Your answer should consist of the lines below that hold the word "page".

_Data in this exercise_
= = = =
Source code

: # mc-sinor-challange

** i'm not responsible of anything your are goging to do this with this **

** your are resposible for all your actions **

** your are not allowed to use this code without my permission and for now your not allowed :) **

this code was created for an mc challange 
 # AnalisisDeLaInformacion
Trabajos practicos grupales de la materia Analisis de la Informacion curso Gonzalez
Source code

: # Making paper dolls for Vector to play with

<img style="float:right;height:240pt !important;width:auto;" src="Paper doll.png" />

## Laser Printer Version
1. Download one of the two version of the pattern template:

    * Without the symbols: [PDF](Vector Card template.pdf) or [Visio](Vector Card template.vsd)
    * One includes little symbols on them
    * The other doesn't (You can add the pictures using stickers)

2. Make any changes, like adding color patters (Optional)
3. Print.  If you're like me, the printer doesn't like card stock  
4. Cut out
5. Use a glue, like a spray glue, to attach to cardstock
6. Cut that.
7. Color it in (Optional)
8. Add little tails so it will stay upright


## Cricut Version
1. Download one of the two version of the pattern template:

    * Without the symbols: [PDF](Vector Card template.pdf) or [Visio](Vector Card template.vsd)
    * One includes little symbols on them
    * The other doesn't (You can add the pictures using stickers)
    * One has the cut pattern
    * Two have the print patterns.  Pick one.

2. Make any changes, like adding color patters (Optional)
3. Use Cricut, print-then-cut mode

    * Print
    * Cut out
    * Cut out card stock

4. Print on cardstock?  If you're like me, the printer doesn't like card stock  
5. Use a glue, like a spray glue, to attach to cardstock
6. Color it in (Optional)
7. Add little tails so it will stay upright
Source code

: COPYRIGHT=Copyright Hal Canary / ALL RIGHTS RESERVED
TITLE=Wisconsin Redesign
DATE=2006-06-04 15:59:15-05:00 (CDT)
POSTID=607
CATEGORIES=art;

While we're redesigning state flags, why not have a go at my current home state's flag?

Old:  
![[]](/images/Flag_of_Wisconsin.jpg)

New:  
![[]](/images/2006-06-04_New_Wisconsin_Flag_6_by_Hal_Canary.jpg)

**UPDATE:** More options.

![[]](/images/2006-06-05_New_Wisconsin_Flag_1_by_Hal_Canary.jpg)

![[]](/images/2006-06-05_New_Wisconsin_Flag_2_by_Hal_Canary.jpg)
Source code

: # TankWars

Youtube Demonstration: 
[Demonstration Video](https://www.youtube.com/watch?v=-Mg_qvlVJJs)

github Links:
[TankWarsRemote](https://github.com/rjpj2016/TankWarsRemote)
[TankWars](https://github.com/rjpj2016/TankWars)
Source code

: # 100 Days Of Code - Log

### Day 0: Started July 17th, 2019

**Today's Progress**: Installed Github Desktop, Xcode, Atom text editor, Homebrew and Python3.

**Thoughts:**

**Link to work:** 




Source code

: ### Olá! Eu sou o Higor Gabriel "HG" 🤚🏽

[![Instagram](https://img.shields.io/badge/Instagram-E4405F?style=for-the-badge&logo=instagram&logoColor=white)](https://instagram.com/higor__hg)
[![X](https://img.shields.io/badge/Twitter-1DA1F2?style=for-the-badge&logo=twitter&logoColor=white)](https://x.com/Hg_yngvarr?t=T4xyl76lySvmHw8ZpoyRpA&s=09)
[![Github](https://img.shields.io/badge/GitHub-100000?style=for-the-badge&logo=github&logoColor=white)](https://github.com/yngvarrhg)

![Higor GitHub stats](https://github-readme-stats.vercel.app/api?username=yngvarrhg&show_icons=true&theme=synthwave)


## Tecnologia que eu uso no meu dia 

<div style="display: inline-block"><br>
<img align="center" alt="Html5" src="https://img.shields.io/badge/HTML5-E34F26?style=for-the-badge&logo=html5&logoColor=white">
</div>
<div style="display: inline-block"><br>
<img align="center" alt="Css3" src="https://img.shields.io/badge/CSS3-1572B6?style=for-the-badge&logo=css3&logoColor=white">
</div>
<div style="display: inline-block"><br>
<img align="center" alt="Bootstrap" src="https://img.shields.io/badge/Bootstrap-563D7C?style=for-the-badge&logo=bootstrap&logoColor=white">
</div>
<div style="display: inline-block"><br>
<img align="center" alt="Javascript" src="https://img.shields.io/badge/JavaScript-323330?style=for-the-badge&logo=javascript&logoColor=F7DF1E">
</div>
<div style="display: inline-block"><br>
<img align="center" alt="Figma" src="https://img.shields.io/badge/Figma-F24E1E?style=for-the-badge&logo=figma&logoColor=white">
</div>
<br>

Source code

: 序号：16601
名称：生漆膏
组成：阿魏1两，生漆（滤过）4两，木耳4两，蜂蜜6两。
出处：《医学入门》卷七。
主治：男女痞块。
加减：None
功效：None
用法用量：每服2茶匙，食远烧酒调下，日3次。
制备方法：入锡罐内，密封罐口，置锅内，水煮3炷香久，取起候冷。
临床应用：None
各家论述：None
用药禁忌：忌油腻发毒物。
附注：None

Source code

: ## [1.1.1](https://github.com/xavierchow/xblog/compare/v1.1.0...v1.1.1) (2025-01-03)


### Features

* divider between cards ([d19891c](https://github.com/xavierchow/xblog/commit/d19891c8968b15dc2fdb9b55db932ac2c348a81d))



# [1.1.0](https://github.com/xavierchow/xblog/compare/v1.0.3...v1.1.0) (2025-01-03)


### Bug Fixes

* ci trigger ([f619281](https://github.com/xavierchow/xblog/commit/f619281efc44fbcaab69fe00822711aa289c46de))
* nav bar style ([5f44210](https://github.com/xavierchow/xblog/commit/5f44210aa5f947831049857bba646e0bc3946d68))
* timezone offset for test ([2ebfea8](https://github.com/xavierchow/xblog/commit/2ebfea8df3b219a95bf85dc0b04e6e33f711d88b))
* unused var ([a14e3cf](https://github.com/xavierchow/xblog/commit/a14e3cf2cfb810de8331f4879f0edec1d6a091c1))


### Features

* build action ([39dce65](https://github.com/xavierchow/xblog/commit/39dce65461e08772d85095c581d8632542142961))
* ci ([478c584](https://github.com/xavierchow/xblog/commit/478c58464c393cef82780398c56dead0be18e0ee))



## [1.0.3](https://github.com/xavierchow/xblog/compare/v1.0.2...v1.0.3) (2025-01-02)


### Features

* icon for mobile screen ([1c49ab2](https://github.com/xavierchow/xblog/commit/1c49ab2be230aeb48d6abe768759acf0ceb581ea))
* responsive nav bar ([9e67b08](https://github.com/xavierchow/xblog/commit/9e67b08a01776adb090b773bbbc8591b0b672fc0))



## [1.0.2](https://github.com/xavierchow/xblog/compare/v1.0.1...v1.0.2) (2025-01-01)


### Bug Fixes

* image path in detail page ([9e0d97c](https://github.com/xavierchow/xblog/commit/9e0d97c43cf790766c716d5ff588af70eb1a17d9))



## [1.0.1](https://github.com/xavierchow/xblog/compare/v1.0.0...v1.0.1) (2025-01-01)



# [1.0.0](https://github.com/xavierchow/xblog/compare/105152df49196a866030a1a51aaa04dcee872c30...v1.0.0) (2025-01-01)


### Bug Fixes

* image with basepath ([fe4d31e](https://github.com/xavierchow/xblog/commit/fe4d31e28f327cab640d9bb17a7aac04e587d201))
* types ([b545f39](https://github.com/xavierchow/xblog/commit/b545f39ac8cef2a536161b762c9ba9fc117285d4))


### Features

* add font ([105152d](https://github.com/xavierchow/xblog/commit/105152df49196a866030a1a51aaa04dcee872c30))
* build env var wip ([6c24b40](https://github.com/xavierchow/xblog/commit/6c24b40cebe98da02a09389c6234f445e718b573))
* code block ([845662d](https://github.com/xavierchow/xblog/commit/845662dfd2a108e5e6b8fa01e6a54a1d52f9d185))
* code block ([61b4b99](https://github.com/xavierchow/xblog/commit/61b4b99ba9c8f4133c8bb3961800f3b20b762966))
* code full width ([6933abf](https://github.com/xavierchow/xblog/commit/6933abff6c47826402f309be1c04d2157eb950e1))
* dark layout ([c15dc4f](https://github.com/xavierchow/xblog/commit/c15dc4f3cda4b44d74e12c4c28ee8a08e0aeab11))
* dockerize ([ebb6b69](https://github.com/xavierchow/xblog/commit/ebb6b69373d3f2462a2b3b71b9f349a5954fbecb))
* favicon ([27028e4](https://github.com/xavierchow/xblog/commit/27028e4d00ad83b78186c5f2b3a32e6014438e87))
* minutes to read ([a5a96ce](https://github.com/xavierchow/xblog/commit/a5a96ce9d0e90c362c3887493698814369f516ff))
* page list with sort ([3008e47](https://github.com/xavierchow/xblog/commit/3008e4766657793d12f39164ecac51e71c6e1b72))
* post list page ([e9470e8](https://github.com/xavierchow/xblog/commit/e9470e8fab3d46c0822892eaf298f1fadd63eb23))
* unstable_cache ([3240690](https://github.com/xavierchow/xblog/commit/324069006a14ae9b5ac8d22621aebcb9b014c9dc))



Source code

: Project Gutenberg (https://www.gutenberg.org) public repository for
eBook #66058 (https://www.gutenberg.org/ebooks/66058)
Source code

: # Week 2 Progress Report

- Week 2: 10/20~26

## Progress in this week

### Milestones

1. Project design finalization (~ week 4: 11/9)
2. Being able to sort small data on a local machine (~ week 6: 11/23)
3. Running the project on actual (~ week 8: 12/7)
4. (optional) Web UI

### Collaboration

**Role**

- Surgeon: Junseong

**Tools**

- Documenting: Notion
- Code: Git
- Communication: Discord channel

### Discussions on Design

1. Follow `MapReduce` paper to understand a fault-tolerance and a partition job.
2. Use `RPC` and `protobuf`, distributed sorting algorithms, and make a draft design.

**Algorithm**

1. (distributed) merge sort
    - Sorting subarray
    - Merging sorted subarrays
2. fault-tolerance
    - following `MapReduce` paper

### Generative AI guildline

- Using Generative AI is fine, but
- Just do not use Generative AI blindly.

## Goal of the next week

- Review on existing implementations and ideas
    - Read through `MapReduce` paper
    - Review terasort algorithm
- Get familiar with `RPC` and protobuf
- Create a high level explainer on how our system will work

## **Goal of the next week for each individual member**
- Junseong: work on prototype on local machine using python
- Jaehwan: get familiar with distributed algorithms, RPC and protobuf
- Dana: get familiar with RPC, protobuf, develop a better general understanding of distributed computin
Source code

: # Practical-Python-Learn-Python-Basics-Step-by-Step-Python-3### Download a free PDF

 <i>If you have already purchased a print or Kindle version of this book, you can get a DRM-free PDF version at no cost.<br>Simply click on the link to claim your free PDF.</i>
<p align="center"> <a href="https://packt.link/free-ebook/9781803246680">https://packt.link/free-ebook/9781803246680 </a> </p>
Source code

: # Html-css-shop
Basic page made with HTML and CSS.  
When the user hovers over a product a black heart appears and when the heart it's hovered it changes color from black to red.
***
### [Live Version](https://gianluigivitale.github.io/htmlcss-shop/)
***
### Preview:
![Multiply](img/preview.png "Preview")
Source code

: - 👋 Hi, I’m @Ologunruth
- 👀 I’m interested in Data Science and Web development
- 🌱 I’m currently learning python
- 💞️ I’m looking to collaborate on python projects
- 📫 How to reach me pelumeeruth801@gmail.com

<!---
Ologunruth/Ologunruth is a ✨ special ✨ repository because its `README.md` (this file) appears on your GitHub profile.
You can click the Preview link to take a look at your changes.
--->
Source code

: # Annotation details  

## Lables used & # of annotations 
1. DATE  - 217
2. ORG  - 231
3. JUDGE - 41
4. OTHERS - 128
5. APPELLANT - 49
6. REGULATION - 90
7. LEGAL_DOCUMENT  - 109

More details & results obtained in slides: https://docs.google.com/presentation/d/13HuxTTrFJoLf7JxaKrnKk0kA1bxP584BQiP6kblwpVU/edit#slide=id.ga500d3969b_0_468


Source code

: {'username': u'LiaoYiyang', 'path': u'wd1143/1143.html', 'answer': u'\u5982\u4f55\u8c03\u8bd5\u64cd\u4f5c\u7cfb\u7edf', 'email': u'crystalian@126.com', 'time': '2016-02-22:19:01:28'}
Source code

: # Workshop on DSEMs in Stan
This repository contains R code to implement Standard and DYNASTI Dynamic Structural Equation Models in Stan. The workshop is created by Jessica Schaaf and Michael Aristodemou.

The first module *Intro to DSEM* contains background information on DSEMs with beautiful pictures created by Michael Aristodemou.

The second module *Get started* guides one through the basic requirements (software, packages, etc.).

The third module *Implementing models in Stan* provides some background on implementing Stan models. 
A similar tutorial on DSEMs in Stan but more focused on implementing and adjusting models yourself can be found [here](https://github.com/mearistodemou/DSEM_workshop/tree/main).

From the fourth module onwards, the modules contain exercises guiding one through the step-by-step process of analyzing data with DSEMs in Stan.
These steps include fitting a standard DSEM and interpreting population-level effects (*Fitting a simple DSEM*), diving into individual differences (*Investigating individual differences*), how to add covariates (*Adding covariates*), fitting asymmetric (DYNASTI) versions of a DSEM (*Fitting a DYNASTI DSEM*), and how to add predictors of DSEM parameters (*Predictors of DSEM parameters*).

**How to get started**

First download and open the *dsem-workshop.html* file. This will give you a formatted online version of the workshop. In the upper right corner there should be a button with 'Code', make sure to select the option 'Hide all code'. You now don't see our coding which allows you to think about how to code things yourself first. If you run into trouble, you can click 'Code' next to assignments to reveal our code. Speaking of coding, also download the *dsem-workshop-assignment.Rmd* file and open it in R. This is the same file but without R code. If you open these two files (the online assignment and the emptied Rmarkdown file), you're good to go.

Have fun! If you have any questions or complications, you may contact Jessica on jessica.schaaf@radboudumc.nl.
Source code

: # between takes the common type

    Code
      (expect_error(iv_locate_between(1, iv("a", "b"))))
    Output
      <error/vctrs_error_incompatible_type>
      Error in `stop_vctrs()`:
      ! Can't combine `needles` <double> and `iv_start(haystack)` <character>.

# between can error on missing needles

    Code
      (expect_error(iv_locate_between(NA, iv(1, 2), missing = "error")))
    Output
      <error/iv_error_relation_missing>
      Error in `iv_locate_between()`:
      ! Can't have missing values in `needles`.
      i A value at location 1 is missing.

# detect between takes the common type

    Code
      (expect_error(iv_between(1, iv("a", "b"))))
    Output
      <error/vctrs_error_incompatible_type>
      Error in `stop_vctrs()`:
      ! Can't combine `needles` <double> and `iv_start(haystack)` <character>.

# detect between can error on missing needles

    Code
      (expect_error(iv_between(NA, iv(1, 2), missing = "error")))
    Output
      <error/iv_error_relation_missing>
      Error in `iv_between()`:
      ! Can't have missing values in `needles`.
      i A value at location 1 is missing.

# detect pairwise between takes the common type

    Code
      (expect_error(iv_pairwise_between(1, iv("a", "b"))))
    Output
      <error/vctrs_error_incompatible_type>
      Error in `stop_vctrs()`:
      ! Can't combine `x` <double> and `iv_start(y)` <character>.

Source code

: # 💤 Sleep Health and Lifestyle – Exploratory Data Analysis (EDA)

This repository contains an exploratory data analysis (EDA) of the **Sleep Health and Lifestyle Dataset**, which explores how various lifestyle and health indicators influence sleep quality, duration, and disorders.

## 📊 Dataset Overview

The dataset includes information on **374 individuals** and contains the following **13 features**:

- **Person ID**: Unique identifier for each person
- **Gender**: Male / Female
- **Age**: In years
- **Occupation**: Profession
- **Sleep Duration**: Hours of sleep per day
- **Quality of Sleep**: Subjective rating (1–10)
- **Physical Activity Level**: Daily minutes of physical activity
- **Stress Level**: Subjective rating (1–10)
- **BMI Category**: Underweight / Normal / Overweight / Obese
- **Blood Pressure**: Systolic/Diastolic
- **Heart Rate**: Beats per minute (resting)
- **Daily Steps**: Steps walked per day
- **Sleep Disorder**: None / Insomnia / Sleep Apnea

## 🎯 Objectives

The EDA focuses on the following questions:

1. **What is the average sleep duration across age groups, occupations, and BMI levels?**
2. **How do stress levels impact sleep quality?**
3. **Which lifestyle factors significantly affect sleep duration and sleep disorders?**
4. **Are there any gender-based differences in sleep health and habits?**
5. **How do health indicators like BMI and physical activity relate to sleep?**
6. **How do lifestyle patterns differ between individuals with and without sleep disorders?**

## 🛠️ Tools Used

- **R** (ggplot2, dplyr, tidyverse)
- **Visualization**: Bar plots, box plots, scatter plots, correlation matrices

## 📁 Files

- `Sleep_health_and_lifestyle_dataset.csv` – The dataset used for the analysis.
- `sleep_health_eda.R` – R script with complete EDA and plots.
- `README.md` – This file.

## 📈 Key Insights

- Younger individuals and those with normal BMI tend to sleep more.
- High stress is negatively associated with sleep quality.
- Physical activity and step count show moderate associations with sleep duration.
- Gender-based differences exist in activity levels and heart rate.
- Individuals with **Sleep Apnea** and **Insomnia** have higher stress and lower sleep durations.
= = = =
_Result below_
* image path in detail page ([9e0d97c](https://github.com/xavierchow/xblog/commit/9e0d97c43cf790766c716d5ff588af70eb1a17d9))
* page list with sort ([3008e47](https://github.com/xavierchow/xblog/commit/3008e4766657793d12f39164ecac51e71c6e1b72))
* post list page ([e9470e8](https://github.com/xavierchow/xblog/commit/e9470e8fab3d46c0822892eaf298f1fadd63eb23))
Basic page made with HTML and CSS.  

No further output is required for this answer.